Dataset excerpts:
--- START ---

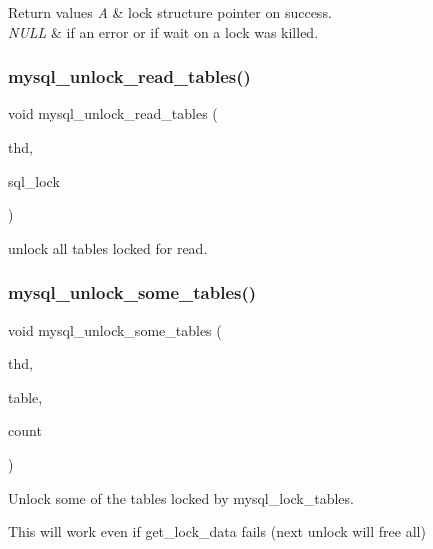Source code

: \begin{DoxyRetVals}{Return values}
{\em A} & lock structure pointer on success. \\
\hline
{\em N\+U\+LL} & if an error or if wait on a lock was killed. \\
\hline
\end{DoxyRetVals}
\mbox{\label{group__Locking_ga1e24a131cbe030c49d953669f804877d}} 
\subsubsection{\texorpdfstring{mysql\+\_\+unlock\+\_\+read\+\_\+tables()}{mysql\_unlock\_read\_tables()}}
{\footnotesize\ttfamily void mysql\+\_\+unlock\+\_\+read\+\_\+tables (\begin{DoxyParamCaption}\item[{T\+HD $\ast$}]{thd,  }\item[{\mbox{\hyperlink{structst__mysql__lock}{M\+Y\+S\+Q\+L\+\_\+\+L\+O\+CK}} $\ast$}]{sql\+\_\+lock }\end{DoxyParamCaption})}

unlock all tables locked for read. \mbox{\label{group__Locking_gafad092ec9a399db99abd75b57a9ee679}} 
\subsubsection{\texorpdfstring{mysql\+\_\+unlock\+\_\+some\+\_\+tables()}{mysql\_unlock\_some\_tables()}}
{\footnotesize\ttfamily void mysql\+\_\+unlock\+\_\+some\+\_\+tables (\begin{DoxyParamCaption}\item[{T\+HD $\ast$}]{thd,  }\item[{\mbox{\hyperlink{structTABLE}{T\+A\+B\+LE}} $\ast$$\ast$}]{table,  }\item[{uint}]{count }\end{DoxyParamCaption})}

Unlock some of the tables locked by mysql\+\_\+lock\+\_\+tables.

This will work even if get\+\_\+lock\+\_\+data fails (next unlock will free all)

--- END ---

How to complete this task.
Reproduce each line of the data containing the word "locked".

Your response.
unlock all tables locked for read. \mbox{\label{group__Locking_gafad092ec9a399db99abd75b57a9ee679}} 
Unlock some of the tables locked by mysql\+\_\+lock\+\_\+tables.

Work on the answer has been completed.